Antes que percebesse que estava chorando, seu rosto já estava todo molhado de lágrimas, como se finalmente pudesse colocar para fora todos os pensamentos negativos que vinha acumulando. E, em um gesto automático, ela colocou a mão no pescoço em busca do colar que, mais do que compromisso e anúncios para a comunidade mágica, representava a ligação deles dois. Mas ele não estava ali.
- Quê? – ela procurou nos bolsos, pela roupa e no chão a sua volta, mas não havia sinal algum do colar – Sumiu!
***
O sol já havia se posto e Mary não voltara para a caverna.

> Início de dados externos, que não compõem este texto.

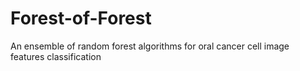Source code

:# Forest-of-Forest
An ensemble of random forest algorithms for oral cancer cell image features classification
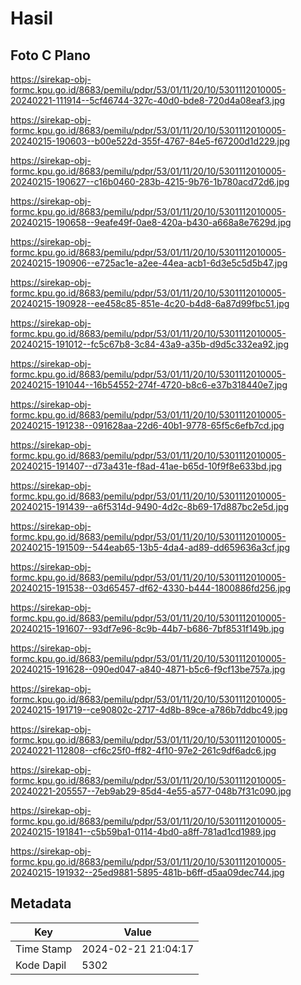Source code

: # Hasil

## Foto C Plano

https://sirekap-obj-formc.kpu.go.id/8683/pemilu/pdpr/53/01/11/20/10/5301112010005-20240221-111914--5cf46744-327c-40d0-bde8-720d4a08eaf3.jpg

https://sirekap-obj-formc.kpu.go.id/8683/pemilu/pdpr/53/01/11/20/10/5301112010005-20240215-190603--b00e522d-355f-4767-84e5-f67200d1d229.jpg

https://sirekap-obj-formc.kpu.go.id/8683/pemilu/pdpr/53/01/11/20/10/5301112010005-20240215-190627--c16b0460-283b-4215-9b76-1b780acd72d6.jpg

https://sirekap-obj-formc.kpu.go.id/8683/pemilu/pdpr/53/01/11/20/10/5301112010005-20240215-190658--9eafe49f-0ae8-420a-b430-a668a8e7629d.jpg

https://sirekap-obj-formc.kpu.go.id/8683/pemilu/pdpr/53/01/11/20/10/5301112010005-20240215-190906--e725ac1e-a2ee-44ea-acb1-6d3e5c5d5b47.jpg

https://sirekap-obj-formc.kpu.go.id/8683/pemilu/pdpr/53/01/11/20/10/5301112010005-20240215-190928--ee458c85-851e-4c20-b4d8-6a87d99fbc51.jpg

https://sirekap-obj-formc.kpu.go.id/8683/pemilu/pdpr/53/01/11/20/10/5301112010005-20240215-191012--fc5c67b8-3c84-43a9-a35b-d9d5c332ea92.jpg

https://sirekap-obj-formc.kpu.go.id/8683/pemilu/pdpr/53/01/11/20/10/5301112010005-20240215-191044--16b54552-274f-4720-b8c6-e37b318440e7.jpg

https://sirekap-obj-formc.kpu.go.id/8683/pemilu/pdpr/53/01/11/20/10/5301112010005-20240215-191238--091628aa-22d6-40b1-9778-65f5c6efb7cd.jpg

https://sirekap-obj-formc.kpu.go.id/8683/pemilu/pdpr/53/01/11/20/10/5301112010005-20240215-191407--d73a431e-f8ad-41ae-b65d-10f9f8e633bd.jpg

https://sirekap-obj-formc.kpu.go.id/8683/pemilu/pdpr/53/01/11/20/10/5301112010005-20240215-191439--a6f5314d-9490-4d2c-8b69-17d887bc2e5d.jpg

https://sirekap-obj-formc.kpu.go.id/8683/pemilu/pdpr/53/01/11/20/10/5301112010005-20240215-191509--544eab65-13b5-4da4-ad89-dd659636a3cf.jpg

https://sirekap-obj-formc.kpu.go.id/8683/pemilu/pdpr/53/01/11/20/10/5301112010005-20240215-191538--03d65457-df62-4330-b444-1800886fd256.jpg

https://sirekap-obj-formc.kpu.go.id/8683/pemilu/pdpr/53/01/11/20/10/5301112010005-20240215-191607--93df7e96-8c9b-44b7-b686-7bf8531f149b.jpg

https://sirekap-obj-formc.kpu.go.id/8683/pemilu/pdpr/53/01/11/20/10/5301112010005-20240215-191628--090ed047-a840-4871-b5c6-f9cf13be757a.jpg

https://sirekap-obj-formc.kpu.go.id/8683/pemilu/pdpr/53/01/11/20/10/5301112010005-20240215-191719--ce90802c-2717-4d8b-89ce-a786b7ddbc49.jpg

https://sirekap-obj-formc.kpu.go.id/8683/pemilu/pdpr/53/01/11/20/10/5301112010005-20240221-112808--cf6c25f0-ff82-4f10-97e2-261c9df6adc6.jpg

https://sirekap-obj-formc.kpu.go.id/8683/pemilu/pdpr/53/01/11/20/10/5301112010005-20240221-205557--7eb9ab29-85d4-4e55-a577-048b7f31c090.jpg

https://sirekap-obj-formc.kpu.go.id/8683/pemilu/pdpr/53/01/11/20/10/5301112010005-20240215-191841--c5b59ba1-0114-4bd0-a8ff-781ad1cd1989.jpg

https://sirekap-obj-formc.kpu.go.id/8683/pemilu/pdpr/53/01/11/20/10/5301112010005-20240215-191932--25ed9881-5895-481b-b6ff-d5aa09dec744.jpg


## Metadata

| Key        | Value               |
| ---------- | ------------------- |
| Time Stamp | 2024-02-21 21:04:17 |
| Kode Dapil | 5302                |



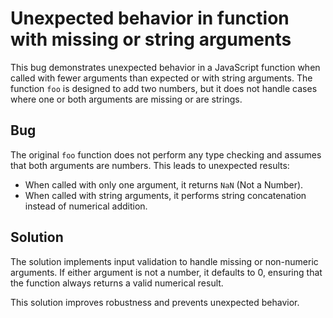 # Unexpected behavior in function with missing or string arguments
This bug demonstrates unexpected behavior in a JavaScript function when called with fewer arguments than expected or with string arguments. The function `foo` is designed to add two numbers, but it does not handle cases where one or both arguments are missing or are strings.

## Bug
The original `foo` function does not perform any type checking and assumes that both arguments are numbers.  This leads to unexpected results:

* When called with only one argument, it returns `NaN` (Not a Number).
* When called with string arguments, it performs string concatenation instead of numerical addition.

## Solution
The solution implements input validation to handle missing or non-numeric arguments. If either argument is not a number, it defaults to 0, ensuring that the function always returns a valid numerical result. 

This solution improves robustness and prevents unexpected behavior.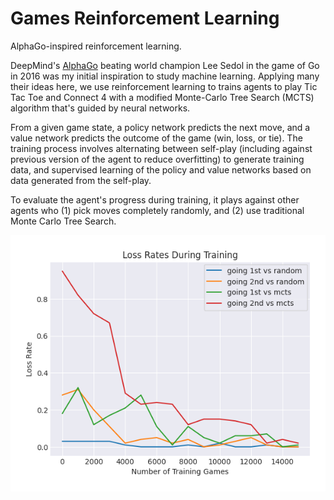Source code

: # Games Reinforcement Learning

AlphaGo-inspired reinforcement learning.

DeepMind's [AlphaGo](https://discovery.ucl.ac.uk/id/eprint/10045895/1/agz_unformatted_nature.pdf) beating world champion Lee Sedol in the game of Go in 2016 was my initial inspiration to study machine learning. Applying many their ideas here, we use reinforcement learning to trains agents to play Tic Tac Toe and Connect 4 with a modified Monte-Carlo Tree Search (MCTS) algorithm that's guided by neural networks.

From a given game state, a policy network predicts the next move, and a value network predicts the outcome of the game (win, loss, or tie). The training process involves alternating between self-play (including against previous version of the agent to reduce overfitting) to generate training data, and supervised learning of the policy and value networks based on data generated from the self-play.

To evaluate the agent's progress during training, it plays against other agents who (1) pick moves completely randomly, and (2) use traditional Monte Carlo Tree Search.

![image](/training_output/TicTacToe/loss_rates.png?raw=true "Tic Tac Toe Agent Loss Rates")








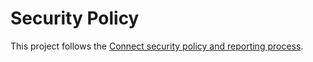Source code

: Security Policy
===============

This project follows the [Connect security policy and reporting
process](https://connectrpc.com/docs/governance/security).
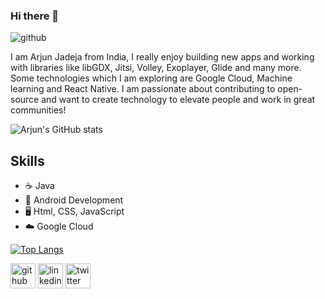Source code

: ### Hi there 👋

![github](https://user-images.githubusercontent.com/81246797/137340811-0932eced-463d-419c-b38e-eed25ccdd06c.gif)


I am Arjun Jadeja from India, I really enjoy building new apps and working with libraries like libGDX, Jitsi, Volley, Exoplayer, Glide and many more. Some technologies which I am exploring are Google Cloud, Machine learning and React Native. I am passionate about contributing to open-source and want to create technology to elevate people and work in great communities!

![Arjun's GitHub stats](https://github-readme-stats.vercel.app/api?username=ArjunJadeja&hide=stars,contribs&show_icons=true&theme=dark)

## Skills
* ☕️ Java
* 📱 Android Development
* 🖥 Html, CSS, JavaScript
* ☁️ Google Cloud

[![Top Langs](https://github-readme-stats.vercel.app/api/top-langs/?username=ArjunJadeja&layout=compact)](https://github.com/anuraghazra/github-readme-stats)

[<img src='https://cdn.jsdelivr.net/npm/simple-icons@3.0.1/icons/github.svg' alt='github' height='40'>](https://github.com/ArjunJadeja)  [<img src='https://cdn.jsdelivr.net/npm/simple-icons@3.0.1/icons/linkedin.svg' alt='linkedin' height='40'>](https://www.linkedin.com/in/arjun-jadeja/)  [<img src='https://cdn.jsdelivr.net/npm/simple-icons@3.0.1/icons/twitter.svg' alt='twitter' height='40'>](https://twitter.com/thearjunjadeja)  

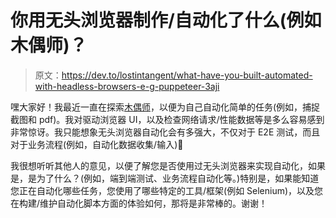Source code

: # 你用无头浏览器制作/自动化了什么(例如木偶师)？

> 原文：<https://dev.to/lostintangent/what-have-you-built-automated-with-headless-browsers-e-g-puppeteer-3aji>

嘿大家好！我最近一直在探索[木偶师](https://github.com/GoogleChrome/puppeteer)，以便为自己自动化简单的任务(例如，捕捉截图和 pdf)。我对驱动浏览器 UI，以及检查网络请求/性能数据等是多么容易感到非常惊讶。我只能想象无头浏览器自动化会有多强大，不仅对于 E2E 测试，而且对于业务流程(例如，自动化数据收集/输入)🚀

我很想听听其他人的意见，以便了解您是否使用过无头浏览器来实现自动化，如果是，是为了什么？(例如，端到端测试、业务流程自动化等。)特别是，如果能知道您正在自动化哪些任务，您使用了哪些特定的工具/框架(例如 Selenium)，以及您在构建/维护自动化脚本方面的体验如何，那将是非常棒的。谢谢！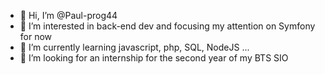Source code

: - 👋 Hi, I’m @Paul-prog44
- 👀 I’m interested in back-end dev and focusing my attention on Symfony for now
- 🌱 I’m currently learning javascript, php, SQL, NodeJS ...
- 💞️ I’m looking for an internship for the second year of my BTS SIO

<!---
Paul-prog44/Paul-prog44 is a ✨ special ✨ repository because its `README.md` (this file) appears on your GitHub profile.
You can click the Preview link to take a look at your changes.
--->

Preocupado e sem fazer idéia de onde ela poderia ter ido, Doumajyd improvisou uma tocha e saiu à procura dela pela ilha. Passara por todos os lugares que conheciam e subira em cima das pedras mais altas a chamando, mas não houve resposta.
Já era tarde da noite quando, andando pela margem onde o rio ficava mais largo por se juntar com a água do mar, a avistou do outro lado, desmaiada no chão. Largando a tocha, que caiu e se apagou na água, o dragão atravessou como um raio o rio a chamando:
- MARY! – ele chegou até a ela e se ajoelhou, pegando a cabeça dela no chão – O QUE ESTÁ FAZENDO?!
Ela entreabriu os olhos e demorou para reconhecê-lo.
- Chris... – murmurou, com um fiapo de voz, demonstrando estar sem forças mesmo para falar.
Vendo que ela não conseguiria se levantar, o dragão a puxou para si e a colocou nas costas, para poder levá-la em segurança pelo caminho pelo qual viera.
Mary sempre fora pequena, e para ele não era um grande peso. Mas na situação em que estavam, em que há dias não tinham uma refeição nutritiva, era um grande esforço carregá-la.
Então, depois que atravessaram o rio, ele sentiu que os braços dela se apertaram em torno do seu pescoço e que ela enterrava o rosto no seu ombro, chorando.
- Desculpa. – pediu ela com um soluço – Eu perdi.
- O quê? – ele perguntou sem entender.
- O colar de saturno... Eu perdi.
Ele parou.
- Ele era... importante... para nós.
Então, a ajeitando melhor nas costas, ele continuou andando, dizendo:
- Não se preocupe com besteiras, Mary. O mais importante para mim é você.
E isso fez com que ela o abraçasse o forte e chorasse ainda mais.